TASK STATEMENT:
Your answer should consist only of the records, copied exactly, with the images removed.

--- INPUT DATA Enclosed Below ---

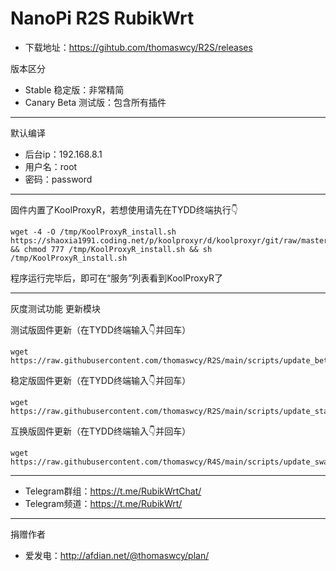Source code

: # NanoPi R2S RubikWrt
- 下载地址：https://gihtub.com/thomaswcy/R2S/releases

版本区分

- Stable 稳定版：非常精简
- Canary Beta 测试版：包含所有插件
------------------------------------------------------------
默认编译

- 后台ip：192.168.8.1
- 用户名：root
- 密码：password
-----------------------------------------------------
固件内置了KoolProxyR，若想使用请先在TYDD终端执行👇
```
wget -4 -O /tmp/KoolProxyR_install.sh https://shaoxia1991.coding.net/p/koolproxyr/d/koolproxyr/git/raw/master/KoolProxyR_install.sh && chmod 777 /tmp/KoolProxyR_install.sh && sh /tmp/KoolProxyR_install.sh
```

程序运行完毕后，即可在“服务”列表看到KoolProxyR了

---------------------------------------------------------------------------------------------------------------------------------

灰度测试功能 更新模块

测试版固件更新（在TYDD终端输入👇并回车）
```
wget https://raw.githubusercontent.com/thomaswcy/R2S/main/scripts/update_beta.sh
```
稳定版固件更新（在TYDD终端输入👇并回车）
```
wget https://raw.githubusercontent.com/thomaswcy/R2S/main/scripts/update_stable.sh
```
互换版固件更新（在TYDD终端输入👇并回车）
```
wget https://raw.githubusercontent.com/thomaswcy/R4S/main/scripts/update_swap.sh
```
---------------------------------------
- Telegram群组：https://t.me/RubikWrtChat/
- Telegram频道：https://t.me/RubikWrt/

---------------------------------------------------------------------------------------
捐赠作者
- 爱发电：http://afdian.net/@thomaswcy/plan/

--- End of Enclosed INPUT DATA ---

ANSWER TO THIS EXERCISE:
Source code

: # NanoPi R2S RubikWrt
- 下载地址：https://gihtub.com/thomaswcy/R2S/releases

版本区分

- Stable 稳定版：非常精简
- Canary Beta 测试版：包含所有插件
------------------------------------------------------------
默认编译

- 后台ip：192.168.8.1
- 用户名：root
- 密码：password
-----------------------------------------------------
固件内置了KoolProxyR，若想使用请先在TYDD终端执行👇
```
wget -4 -O /tmp/KoolProxyR_install.sh https://shaoxia1991.coding.net/p/koolproxyr/d/koolproxyr/git/raw/master/KoolProxyR_install.sh && chmod 777 /tmp/KoolProxyR_install.sh && sh /tmp/KoolProxyR_install.sh
```

程序运行完毕后，即可在“服务”列表看到KoolProxyR了

---------------------------------------------------------------------------------------------------------------------------------

灰度测试功能 更新模块

测试版固件更新（在TYDD终端输入👇并回车）
```
wget https://raw.githubusercontent.com/thomaswcy/R2S/main/scripts/update_beta.sh
```
稳定版固件更新（在TYDD终端输入👇并回车）
```
wget https://raw.githubusercontent.com/thomaswcy/R2S/main/scripts/update_stable.sh
```
互换版固件更新（在TYDD终端输入👇并回车）
```
wget https://raw.githubusercontent.com/thomaswcy/R4S/main/scripts/update_swap.sh
```
---------------------------------------
- Telegram群组：https://t.me/RubikWrtChat/
- Telegram频道：https://t.me/RubikWrt/

---------------------------------------------------------------------------------------
捐赠作者
- 爱发电：http://afdian.net/@thomaswcy/plan/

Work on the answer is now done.